§ **Entries supplied**
--------------------

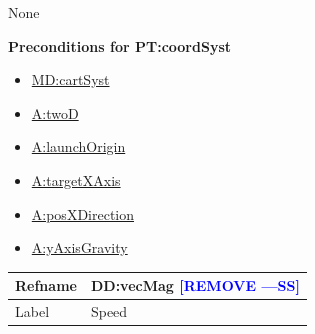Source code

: \documentclass[12pt]{article}
\newcommand{\authornote}[3]{\textcolor{#1}{[#3 ---#2]}}
\newcommand{\authornote}[3]{}
\newcommand{\wss}[1]{\authornote{blue}{SS}{#1}}
\begin{document}
None

\noindent \textbf{Preconditions for PT:coordSyst}

\begin{itemize}
\item \hyperref[MD:cartSyst]{MD:cartSyst}
\item \hyperref[twoD]{A:twoD}
\item \hyperref[launchOrigin]{A:launchOrigin}
\item \hyperref[targetXAxis]{A:targetXAxis}
\item \hyperref[posXDirection]{A:posXDirection}
\item \hyperref[yAxisGravity]{A:yAxisGravity}
\end{itemize}

\medskip
\noindent
\begin{minipage}{\textwidth}
\begin{tabular}{>{\raggedright}p{}>{\raggedright\arraybackslash}p{}}
\toprule \textbf{Refname} & \textbf{DD:vecMag} \wss{REMOVE}
\label{DD:vecMag}
\\ \midrule
Label & Speed        
\\ \bottomrule
\end{tabular}
\end{minipage}
\end{document}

--------------------

§ **Aim of the task**
Each entry should be transcribed exactly as given, with pictures omitted.

§ **Output**
Source code

: \documentclass[12pt]{article}
\newcommand{\authornote}[3]{\textcolor{#1}{[#3 ---#2]}}
\newcommand{\authornote}[3]{}
\newcommand{\wss}[1]{\authornote{blue}{SS}{#1}}
\begin{document}
None

\noindent \textbf{Preconditions for PT:coordSyst}

\begin{itemize}
\item \hyperref[MD:cartSyst]{MD:cartSyst}
\item \hyperref[twoD]{A:twoD}
\item \hyperref[launchOrigin]{A:launchOrigin}
\item \hyperref[targetXAxis]{A:targetXAxis}
\item \hyperref[posXDirection]{A:posXDirection}
\item \hyperref[yAxisGravity]{A:yAxisGravity}
\end{itemize}

\medskip
\noindent
\begin{minipage}{\textwidth}
\begin{tabular}{>{\raggedright}p{}>{\raggedright\arraybackslash}p{}}
\toprule \textbf{Refname} & \textbf{DD:vecMag} \wss{REMOVE}
\label{DD:vecMag}
\\ \midrule
Label & Speed        
\\ \bottomrule
\end{tabular}
\end{minipage}
\end{document}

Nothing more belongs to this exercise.